THE TUESDAY BOOK: How jazz joined the US diplomacy arsenal

Satchmo Blows Up The World Penny von Eschen Harvard University Press, pounds 19.95/pounds 18.95 (free p&p) from 0870 079 8897

PENNY VON ESCHEN takes her title from an article in Drum magazine celebrating the African tour which Louis Armstrong and his All Stars made at the height of the Cold War in 1956. He had been sent by CBS television, which wanted to film his return to his roots, but when the US government saw the ecstatic local response, they couldn't wait to send him back as their cultural ambassador. Neither could the soft drinks companies which plastered Lagos and Accra with the slogan: "You like Satchmo. Pepsi brings you Satchmo. Therefore you like Pepsi."

The real motor in this story is the US State Department, which in the mid-Fifties made the export of jazz its pet project. As von Eschen points out, this was extraordinary, given that jazz was still regarded by conservative Americans as a degenerate art fuelled by sex and drugs, and that its leading lights were black. While America was in the throes of a last-ditch battle between segregationists and the civil-rights movement, her cultural agencies were flourishing black jazz musicians as the country's badge of acceptability.

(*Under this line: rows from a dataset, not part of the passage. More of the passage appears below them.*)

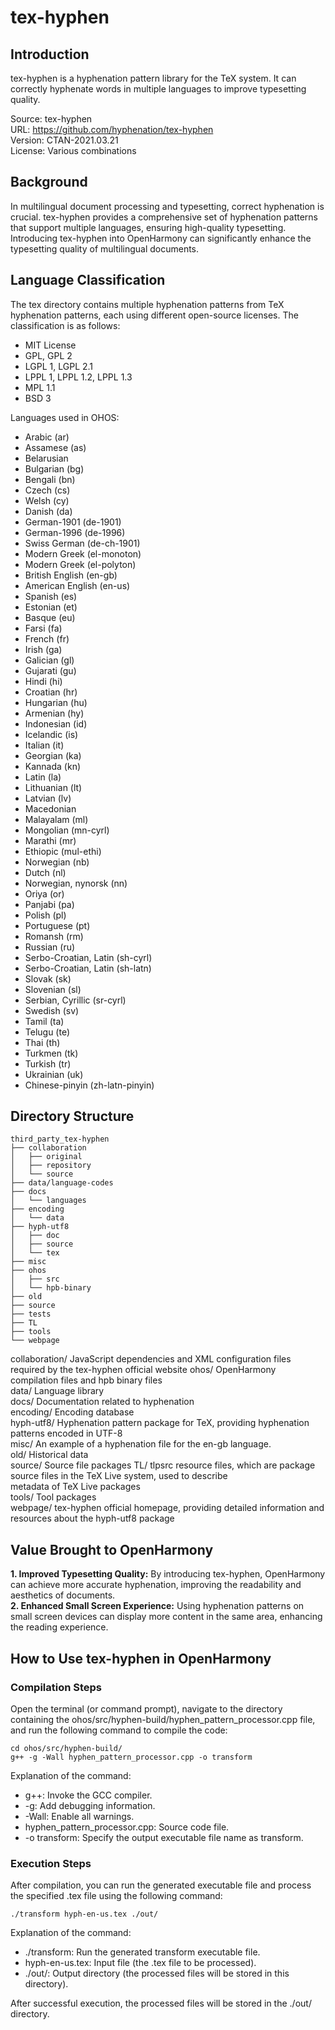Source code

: # tex-hyphen
## Introduction
tex-hyphen is a hyphenation pattern library for the TeX system. It can correctly hyphenate words in multiple languages to improve typesetting quality.

Source: tex-hyphen  
URL: https://github.com/hyphenation/tex-hyphen  
Version: CTAN-2021.03.21  
License: Various combinations 

## Background
In multilingual document processing and typesetting, correct hyphenation is crucial. tex-hyphen provides a comprehensive set of hyphenation patterns that support multiple languages, ensuring high-quality typesetting. Introducing tex-hyphen into OpenHarmony can significantly enhance the typesetting quality of multilingual documents.

## Language Classification
The tex directory contains multiple hyphenation patterns from TeX hyphenation patterns, each using different open-source licenses. The classification is as follows:
* MIT License
* GPL, GPL 2
* LGPL 1, LGPL 2.1
* LPPL 1, LPPL 1.2, LPPL 1.3
* MPL 1.1
* BSD 3

Languages used in OHOS:
* Arabic (ar)
* Assamese (as)
* Belarusian
* Bulgarian (bg)
* Bengali (bn)
* Czech (cs)
* Welsh (cy)
* Danish (da)
* German-1901 (de-1901)
* German-1996 (de-1996)
* Swiss German (de-ch-1901)
* Modern Greek (el-monoton)
* Modern Greek (el-polyton)
* British English (en-gb)
* American English (en-us)
* Spanish (es)
* Estonian (et)
* Basque (eu)
* Farsi (fa)
* French (fr)
* Irish (ga)
* Galician (gl)
* Gujarati (gu)
* Hindi (hi)
* Croatian (hr)
* Hungarian (hu)
* Armenian (hy)
* Indonesian (id)
* Icelandic (is)
* Italian (it)
* Georgian (ka)
* Kannada (kn)
* Latin (la)
* Lithuanian (lt)
* Latvian (lv)
* Macedonian
* Malayalam (ml)
* Mongolian (mn-cyrl)
* Marathi (mr)
* Ethiopic (mul-ethi)
* Norwegian (nb)
* Dutch (nl)
* Norwegian, nynorsk (nn)
* Oriya (or)
* Panjabi (pa)
* Polish (pl)
* Portuguese (pt)
* Romansh (rm)
* Russian (ru)
* Serbo-Croatian, Latin (sh-cyrl)
* Serbo-Croatian, Latin (sh-latn)
* Slovak (sk)
* Slovenian (sl)
* Serbian, Cyrillic (sr-cyrl)
* Swedish (sv)
* Tamil (ta)
* Telugu (te)
* Thai (th)
* Turkmen (tk)
* Turkish (tr)
* Ukrainian (uk)
* Chinese-pinyin (zh-latn-pinyin)

## Directory Structure
```
third_party_tex-hyphen
├── collaboration
│   ├── original
│   ├── repository
│   └── source
├── data/language-codes
├── docs
│   └── languages
├── encoding
│   └── data
├── hyph-utf8
│   ├── doc
│   ├── source
│   └── tex
├── misc
├── ohos
│   ├── src
│   └── hpb-binary
├── old
├── source
├── tests
├── TL
├── tools
└── webpage
```
collaboration/       JavaScript dependencies and XML configuration files required by the tex-hyphen official website
ohos/                OpenHarmony compilation files and hpb binary files  
data/                Language library  
docs/                Documentation related to hyphenation  
encoding/            Encoding database  
hyph-utf8/           Hyphenation pattern package for TeX, providing hyphenation patterns encoded in UTF-8  
misc/                An example of a hyphenation file for the en-gb language.  
old/                 Historical data  
source/              Source file packages
TL/                  tlpsrc resource files, which are package source files in the TeX Live system, used to describe  
metadata of TeX Live packages  
tools/               Tool packages  
webpage/             tex-hyphen official homepage, providing detailed information and resources about the hyph-utf8 package  


## Value Brought to OpenHarmony
**1. Improved Typesetting Quality:** By introducing tex-hyphen, OpenHarmony can achieve more accurate hyphenation, improving the readability and aesthetics of documents.  
**2. Enhanced Small Screen Experience:** Using hyphenation patterns on small screen devices can display more content in the same area, enhancing the reading experience.

## How to Use tex-hyphen in OpenHarmony
### Compilation Steps
Open the terminal (or command prompt), navigate to the directory containing the ohos/src/hyphen-build/hyphen_pattern_processor.cpp file, and run the following command to compile the code:

```
cd ohos/src/hyphen-build/
g++ -g -Wall hyphen_pattern_processor.cpp -o transform
```

Explanation of the command:
- g++: Invoke the GCC compiler.
- -g: Add debugging information.
- -Wall: Enable all warnings.
- hyphen_pattern_processor.cpp: Source code file.
- -o transform: Specify the output executable file name as transform.

### Execution Steps
After compilation, you can run the generated executable file and process the specified .tex file using the following command:

```
./transform hyph-en-us.tex ./out/
```

Explanation of the command:
- ./transform: Run the generated transform executable file.
- hyph-en-us.tex: Input file (the .tex file to be processed).
- ./out/: Output directory (the processed files will be stored in this directory).

After successful execution, the processed files will be stored in the ./out/ directory.
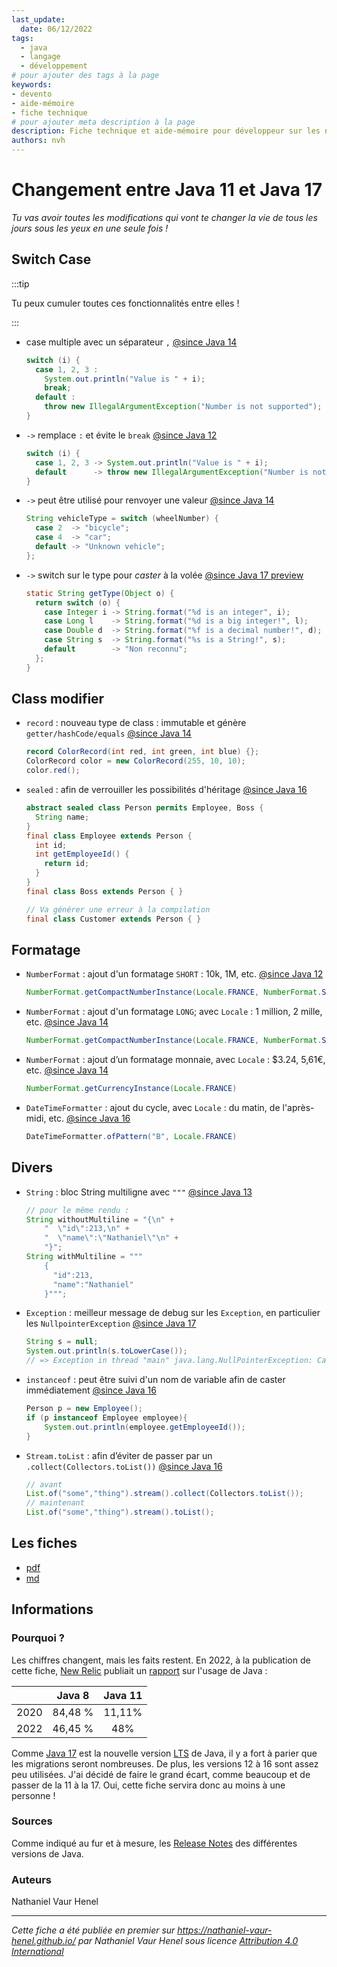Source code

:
 ```yaml
---
last_update:
  date: 06/12/2022
tags:
  - java
  - langage
  - développement
# pour ajouter des tags à la page
keywords:
- devento
- aide-mémoire
- fiche technique
# pour ajouter meta description à la page
description: Fiche technique et aide-mémoire pour développeur sur les nouveautés de Java 11 à Java 17
authors: nvh
---
```


# Changement entre Java 11 et Java 17

_Tu vas avoir toutes les modifications qui vont te changer la vie de tous les jours sous les yeux en une seule fois !_

## Switch Case

:::tip

Tu peux cumuler toutes ces fonctionnalités entre elles !

:::

- case multiple avec un
  séparateur `,` [@since Java 14](https://www.oracle.com/java/technologies/javase/14all-relnotes.html#NewFeature)
  ```java
  switch (i) {
    case 1, 2, 3 :
      System.out.println("Value is " + i);
      break;
    default :
      throw new IllegalArgumentException("Number is not supported");
  }
  ```
- `->` remplace `:` et évite
  le `break` [@since Java 12](https://www.oracle.com/java/technologies/javase/12all-relnotes.html#NewFeature)

  ```java
  switch (i) {
    case 1, 2, 3 -> System.out.println("Value is " + i);
    default      -> throw new IllegalArgumentException("Number is not supported");
  }
  ```

- `->` peut être utilisé pour renvoyer une
  valeur [@since Java 14](https://www.oracle.com/java/technologies/javase/14all-relnotes.html#NewFeature)
  ```java
  String vehicleType = switch (wheelNumber) {
    case 2  -> "bicycle";
    case 4  -> "car";
    default -> "Unknown vehicle";
  };
  ```
- `->` switch sur le type pour _caster_ à la
  volée [@since Java 17 preview](https://www.oracle.com/java/technologies/javase/17all-relnotes.html#NewFeature)
  ```java
  static String getType(Object o) {
    return switch (o) {
      case Integer i -> String.format("%d is an integer", i);
      case Long l    -> String.format("%d is a big integer!", l);
      case Double d  -> String.format("%f is a decimal number!", d);
      case String s  -> String.format("%s is a String!", s);
      default        -> "Non reconnu";
    };
  }
  ```

## Class modifier

- `record` : nouveau type de class : immutable et
  génère `getter/hashCode/equals` [@since Java 14](https://www.oracle.com/java/technologies/javase/14all-relnotes.html#NewFeature)
  ```java
  record ColorRecord(int red, int green, int blue) {};
  ColorRecord color = new ColorRecord(255, 10, 10);
  color.red();
  ```
- `sealed` : afin de verrouiller les possibilités
  d'héritage [@since Java 16](https://www.oracle.com/java/technologies/javase/16all-relnotes.html#NewFeature)

  ```java
  abstract sealed class Person permits Employee, Boss {
    String name;
  }
  final class Employee extends Person {
    int id;
    int getEmployeeId() {
      return id;
    }
  }
  final class Boss extends Person { }

  // Va générer une erreur à la compilation
  final class Customer extends Person { }
  ```

## Formatage

- `NumberFormat` : ajout d'un formatage `SHORT` : 10k, 1M,
  etc. [@since Java 12](https://www.oracle.com/java/technologies/javase/12all-relnotes.html#NewFeature)
  ```java
  NumberFormat.getCompactNumberInstance(Locale.FRANCE, NumberFormat.Style.SHORT);
  ```
- `NumberFormat` : ajout d'un formatage `LONG`; avec `Locale` : 1 million, 2 mille,
  etc. [@since Java 14](https://www.oracle.com/java/technologies/javase/14all-relnotes.html#NewFeature)
  ```java
  NumberFormat.getCompactNumberInstance(Locale.FRANCE, NumberFormat.Style.LONG);
  ```
- `NumberFormat` : ajout d’un formatage monnaie, avec `Locale` : $3.24, 5,61€,
  etc. [@since Java 14](https://www.oracle.com/java/technologies/javase/14all-relnotes.html#NewFeature)
  ```java
  NumberFormat.getCurrencyInstance(Locale.FRANCE)
  ```
- `DateTimeFormatter` : ajout du cycle, avec `Locale` : du matin, de l'après-midi,
  etc. [@since Java 16](https://www.oracle.com/java/technologies/javase/16all-relnotes.html#NewFeature)
  ```java
  DateTimeFormatter.ofPattern("B", Locale.FRANCE)
  ```

## Divers

- `String` : bloc String multiligne
  avec `"""` [@since Java 13](https://www.oracle.com/java/technologies/javase/13all-relnotes.html#NewFeature)
  ```java
  // pour le même rendu :
  String withoutMultiline = "{\n" +
      "  \"id\":213,\n" +
      "  \"name\":\"Nathaniel\"\n" +
      "}";
  String withMultiline = """
      {
        "id":213,
        "name":"Nathaniel"
      }""";
  ```
- `Exception` : meilleur message de debug sur les `Exception`, en particulier
  les `NullpointerException` [@since Java 17](https://www.oracle.com/java/technologies/javase/17all-relnotes.html#NewFeature)
  ```java
  String s = null;
  System.out.println(s.toLowerCase());
  // => Exception in thread "main" java.lang.NullPointerException: Cannot invoke "String.toLowerCase()" because "s" is null
  ```
- `instanceof` : peut être suivi d'un nom de variable afin de caster
  immédiatement [@since Java 16](https://www.oracle.com/java/technologies/javase/16all-relnotes.html#NewFeature)
  ```java
  Person p = new Employee();
  if (p instanceof Employee employee){
      System.out.println(employee.getEmployeeId());
  }
  ```
- `Stream.toList` : afin d’éviter de passer par
  un `.collect(Collectors.toList())` [@since Java 16](https://www.oracle.com/java/technologies/javase/16all-relnotes.html#NewFeature)
  ```java
  // avant
  List.of("some","thing").stream().collect(Collectors.toList());
  // maintenant
  List.of("some","thing").stream().toList();
  ```

## Les fiches

- [pdf](_java11_17_card.pdf)
- [md](_java11_17_card.markdown)

## Informations

### Pourquoi ?

Les chiffres changent, mais les faits restent.
En 2022, à la publication de cette fiche, [New Relic](https://fr.wikipedia.org/wiki/New_Relic) publiait un [rapport](https://newrelic.com/fr/resources/report/2022-state-of-java-ecosystem#toc-java-11-est-la-nouvelle-norme) sur l'usage de Java :

|      | Java 8  | Java 11 |
| :--: | :-----: | :-----: |
| 2020 | 84,48 % | 11,11%  |
| 2022 | 46,45 % |   48%   |

Comme [Java 17](<https://fr.wikipedia.org/wiki/Java_(langage)#Java_SE_17>) est la nouvelle version [LTS](https://fr.wikipedia.org/wiki/Long-term_support) de Java, il y a fort à parier que les migrations seront nombreuses.
De plus, les versions 12 à 16 sont assez peu utilisées. J'ai décidé de faire le grand écart, comme beaucoup et de passer de la 11 à la 17. Oui, cette fiche servira donc au moins à une personne !

### Sources

Comme indiqué au fur et à mesure, les [Release Notes](https://www.oracle.com/java/technologies/java-se-glance.html) des différentes versions de Java.

### Auteurs

Nathaniel Vaur Henel

---

_Cette fiche a été publiée en premier sur https://nathaniel-vaur-henel.github.io/ par Nathaniel Vaur Henel sous licence [Attribution 4.0 International](https://creativecommons.org/licenses/by/4.0/)_
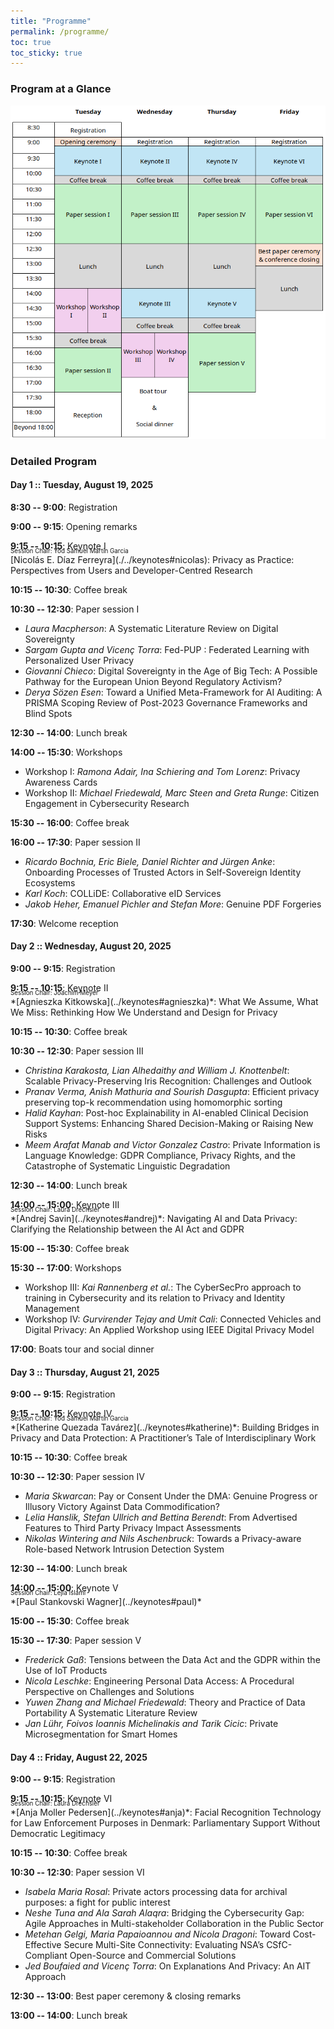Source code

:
```yaml
---
title: "Programme"
permalink: /programme/
toc: true
toc_sticky: true
---
```


### Program at a Glance
![IFIP Summer School 2025 Program](../assets/images/IFIPSC25_program_at_a_glance.png)

### Detailed Program
#### Day 1 :: Tuesday, August 19, 2025
**8:30 -- 9:00**: Registration

**9:00 -- 9:15**: Opening remarks

**9:15 -- 10:15**: Keynote I
<div style="margin-top:-20px; font-size: 70%;">Session Chair: Yod Samuel Martin Garcia</div>
[Nicolás E. Díaz Ferreyra](./../keynotes#nicolas): Privacy as Practice: Perspectives from Users and Developer-Centred Research

**10:15 -- 10:30**: Coffee break

**10:30 -- 12:30**: Paper session I
* *Laura Macpherson*: A Systematic Literature Review on Digital Sovereignty
* *Sargam Gupta and Vicenç Torra*: Fed-PUP : Federated Learning with Personalized User Privacy
* *Giovanni Chieco*: Digital Sovereignty in the Age of Big Tech: A Possible Pathway for the European Union Beyond Regulatory Activism?
* *Derya Sözen Esen*: Toward a Unified Meta-Framework for AI Auditing: A PRISMA Scoping Review of Post-2023 Governance Frameworks and Blind Spots

**12:30 -- 14:00**: Lunch break

**14:00 -- 15:30**: Workshops
* Workshop I: *Ramona Adair, Ina Schiering and Tom Lorenz*: Privacy Awareness Cards
* Workshop II: *Michael Friedewald, Marc Steen and Greta Runge*: Citizen Engagement in Cybersecurity Research

**15:30 -- 16:00**: Coffee break

**16:00 -- 17:30**: Paper session II
* *Ricardo Bochnia, Eric Biele, Daniel Richter and Jürgen Anke*: Onboarding Processes of Trusted Actors in Self-Sovereign Identity Ecosystems
* *Karl Koch*: COLLiDE: Collaborative eID Services
* *Jakob Heher, Emanuel Pichler and Stefan More*: Genuine PDF Forgeries

**17:30**: Welcome reception

#### Day 2 :: Wednesday, August 20, 2025
**9:00 -- 9:15**: Registration

**9:15 -- 10:15**: Keynote II
<div style="margin-top:-20px; font-size: 70%;">Session Chair: Joachim Meyer</div>
*[Agnieszka Kitkowska](../keynotes#agnieszka)*: What We Assume, What We Miss: Rethinking How We Understand and Design for Privacy

**10:15 -- 10:30**: Coffee break

**10:30 -- 12:30**: Paper session III
* *Christina Karakosta, Lian Alhedaithy and William J. Knottenbelt*: Scalable Privacy-Preserving Iris Recognition: Challenges and Outlook
* *Pranav Verma, Anish Mathuria and Sourish Dasgupta*: Efficient privacy preserving top-k recommendation using homomorphic sorting
* *Halid Kayhan*: Post-hoc Explainability in AI-enabled Clinical Decision Support Systems: Enhancing Shared Decision-Making or Raising New Risks
* *Meem Arafat Manab and Victor Gonzalez Castro*: Private Information is Language Knowledge: GDPR Compliance, Privacy Rights, and the Catastrophe of Systematic Linguistic Degradation

**12:30 -- 14:00**: Lunch break

**14:00 -- 15:00**: Keynote III
<div style="margin-top:-20px; font-size: 70%;">Session Chair: Laura Drechsler</div>
*[Andrej Savin](../keynotes#andrej)*: Navigating AI and Data Privacy: Clarifying the Relationship between the AI Act and GDPR 

**15:00 -- 15:30**: Coffee break

**15:30 -- 17:00**: Workshops
* Workshop III: *Kai Rannenberg et al.*: The CyberSecPro approach to training in Cybersecurity and its relation to Privacy and Identity Management
* Workshop IV: *Gurvirender Tejay and Umit Cali*: Connected Vehicles and Digital Privacy: An Applied Workshop using IEEE Digital Privacy Model

**17:00**: Boats tour and social dinner


#### Day 3 :: Thursday, August 21, 2025
**9:00 -- 9:15**: Registration

**9:15 -- 10:15**: Keynote IV
<div style="margin-top:-20px; font-size: 70%;">Session Chair: Yod Samuel Martin Garcia</div>
*[Katherine Quezada Tavárez](../keynotes#katherine)*: Building Bridges in Privacy and Data Protection: A Practitioner’s Tale of Interdisciplinary Work

**10:15 -- 10:30**: Coffee break

**10:30 -- 12:30**: Paper session IV
* *Maria Skwarcan*: Pay or Consent Under the DMA: Genuine Progress or Illusory Victory Against Data Commodification?
* *Lelia Hanslik, Stefan Ullrich and Bettina Berendt*: From Advertised Features to Third Party Privacy Impact Assessments
* *Nikolas Wintering and Nils Aschenbruck*: Towards a Privacy-aware Role-based Network Intrusion Detection System

**12:30 -- 14:00**: Lunch break

**14:00 -- 15:00**: Keynote V
<div style="margin-top:-20px; font-size: 70%;">Session Chair: Lejla Islami</div>
*[Paul Stankovski Wagner](../keynotes#paul)*

**15:00 -- 15:30**: Coffee break

**15:30 -- 17:30**: Paper session V
* *Frederick Gaß*: Tensions between the Data Act and the GDPR within the Use of IoT Products
* *Nicola Leschke*: Engineering Personal Data Access: A Procedural Perspective on Challenges and Solutions
* *Yuwen Zhang and Michael Friedewald*: Theory and Practice of Data Portability A Systematic Literature Review 
* *Jan Lühr, Foivos Ioannis Michelinakis and Tarik Cicic*: Private Microsegmentation for Smart Homes


#### Day 4 :: Friday, August 22, 2025
**9:00 -- 9:15**: Registration

**9:15 -- 10:15**: Keynote VI
<div style="margin-top:-20px; font-size: 70%;">Session Chair: Laura Drechsler</div>
*[Anja Moller Pedersen](../keynotes#anja)*:  Facial Recognition Technology for Law Enforcement Purposes in Denmark: Parliamentary Support Without Democratic Legitimacy

**10:15 -- 10:30**: Coffee break

**10:30 -- 12:30**: Paper session VI
* *Isabela Maria Rosal*: Private actors processing data for archival purposes: a fight for public interest
* *Neshe Tuna and Ala Sarah Alaqra*: Bridging the Cybersecurity Gap: Agile Approaches in Multi-stakeholder Collaboration in the Public Sector
* *Metehan Gelgi, Maria Papaioannou and Nicola Dragoni*: Toward Cost-Effective Secure Multi-Site Connectivity: Evaluating NSA’s CSfC-Compliant Open-Source and Commercial Solutions
* *Jed Boufaied and Vicenç Torra*: On Explanations And Privacy: An AIT Approach

**12:30 -- 13:00**: Best paper ceremony & closing remarks

**13:00 -- 14:00**: Lunch break


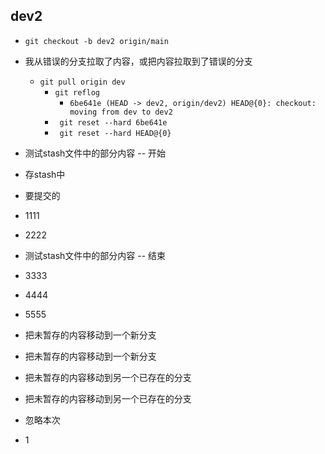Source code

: ## dev2
- ``` git checkout -b dev2 origin/main ```
- 我从错误的分支拉取了内容，或把内容拉取到了错误的分支
  - ``` git pull origin dev ```
    - ``` git reflog ```
      - ``` 6be641e (HEAD -> dev2, origin/dev2) HEAD@{0}: checkout: moving from dev to dev2 ```
    - ```  git reset --hard 6be641e ```
    - ```  git reset --hard HEAD@{0} ```

- 测试stash文件中的部分内容 -- 开始 
- 存stash中 
- 要提交的 
- 1111
- 2222
- 测试stash文件中的部分内容 -- 结束 

- 3333
- 4444
- 5555

- 把未暂存的内容移动到一个新分支
- 把未暂存的内容移动到一个新分支
- 把未暂存的内容移动到另一个已存在的分支
- 把未暂存的内容移动到另一个已存在的分支

- 忽略本次
- 1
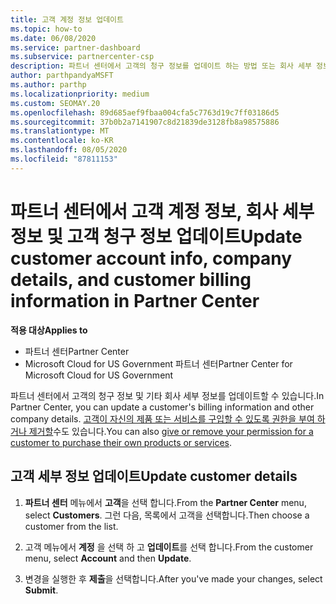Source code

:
 ```yaml
---
title: 고객 계정 정보 업데이트
ms.topic: how-to
ms.date: 06/08/2020
ms.service: partner-dashboard
ms.subservice: partnercenter-csp
description: 파트너 센터에서 고객의 청구 정보를 업데이트 하는 방법 또는 회사 세부 정보를 업데이트 하는 방법을 알아봅니다.
author: parthpandyaMSFT
ms.author: parthp
ms.localizationpriority: medium
ms.custom: SEOMAY.20
ms.openlocfilehash: 89d685aef9fbaa004cfa5c7763d19c7ff03186d5
ms.sourcegitcommit: 37b0b2a7141907c8d21839de3128fb8a98575886
ms.translationtype: MT
ms.contentlocale: ko-KR
ms.lasthandoff: 08/05/2020
ms.locfileid: "87811153"
---
```

# <a name="update-customer-account-info-company-details-and-customer-billing-information-in-partner-center"></a><span data-ttu-id="77241-103">파트너 센터에서 고객 계정 정보, 회사 세부 정보 및 고객 청구 정보 업데이트</span><span class="sxs-lookup"><span data-stu-id="77241-103">Update customer account info, company details, and customer billing information in Partner Center</span></span>

<span data-ttu-id="77241-104">**적용 대상**</span><span class="sxs-lookup"><span data-stu-id="77241-104">**Applies to**</span></span>

- <span data-ttu-id="77241-105">파트너 센터</span><span class="sxs-lookup"><span data-stu-id="77241-105">Partner Center</span></span>
- <span data-ttu-id="77241-106">Microsoft Cloud for US Government 파트너 센터</span><span class="sxs-lookup"><span data-stu-id="77241-106">Partner Center for Microsoft Cloud for US Government</span></span>

<span data-ttu-id="77241-107">파트너 센터에서 고객의 청구 정보 및 기타 회사 세부 정보를 업데이트할 수 있습니다.</span><span class="sxs-lookup"><span data-stu-id="77241-107">In Partner Center, you can update a customer's billing information and other company details.</span></span> <span data-ttu-id="77241-108">[고객이 자신의 제품 또는 서비스를 구입할 수 있도록 권한을 부여 하거나 제거할](give-customers-permission.md)수도 있습니다.</span><span class="sxs-lookup"><span data-stu-id="77241-108">You can also [give or remove your permission for a customer to purchase their own products or services](give-customers-permission.md).</span></span>

## <a name="update-customer-details"></a><span data-ttu-id="77241-109">고객 세부 정보 업데이트</span><span class="sxs-lookup"><span data-stu-id="77241-109">Update customer details</span></span>

1. <span data-ttu-id="77241-110">**파트너 센터** 메뉴에서 **고객**을 선택 합니다.</span><span class="sxs-lookup"><span data-stu-id="77241-110">From the **Partner Center** menu, select **Customers**.</span></span> <span data-ttu-id="77241-111">그런 다음, 목록에서 고객을 선택합니다.</span><span class="sxs-lookup"><span data-stu-id="77241-111">Then choose a customer from the list.</span></span>

2. <span data-ttu-id="77241-112">고객 메뉴에서 **계정** 을 선택 하 고 **업데이트**를 선택 합니다.</span><span class="sxs-lookup"><span data-stu-id="77241-112">From the customer menu, select **Account** and then **Update**.</span></span>

3. <span data-ttu-id="77241-113">변경을 실행한 후 **제출**을 선택합니다.</span><span class="sxs-lookup"><span data-stu-id="77241-113">After you've made your changes, select **Submit**.</span></span>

Presidents Eisenhower, Johnson, and Nixon desperately needed that badge, Johnson comically so. After he gave mortal offence to the jazz-loving king of Thailand by sitting cross-legged with his feet pointing towards the monarch's face, Stan Getz was sent east to smooth things over. More seriously, jazz ambassadors were despatched whenever the US had an image problem, or wherever the battle for oil, cobalt, uranium or tin looked like being lost to the Soviets. As covert US operations in countries bordering Vietnam grew in intensity, so did the jazz onslaught, helped by spin from the Voice of America.

Willis Conover, who fronted its music broadcasts, opined that "jazz is a musical reflection of the way things happen in America ... People in other countries can feel this element of freedom. They love jazz because they love freedom." Some of the ambassadors agreed. Benny Goodman - who jammed with the delighted Thai king - was declaring as early as 1956 that racism had been routed in America, and that jazz had played its part.

Others remained obdurate. Satchmo blackmailed Eisenhower into a reluctant crackdown on racism in Alabama by threatening to tour no more.

This book abounds in piquant moments where artists went off-message. Duke Ellington caused a furore by parading with his unmarried companion in Baghdad in 1963. The scandal was only defused thanks to Kennedy's assassination, the next day.

Von Eschen's prose may occasionally get clogged, but this book fascinates on many levels. Whether for juicy anecdotes or a potted history of jazz in Soviet Russia, where the Americans were amazed by the expertise of fans, this is where to look.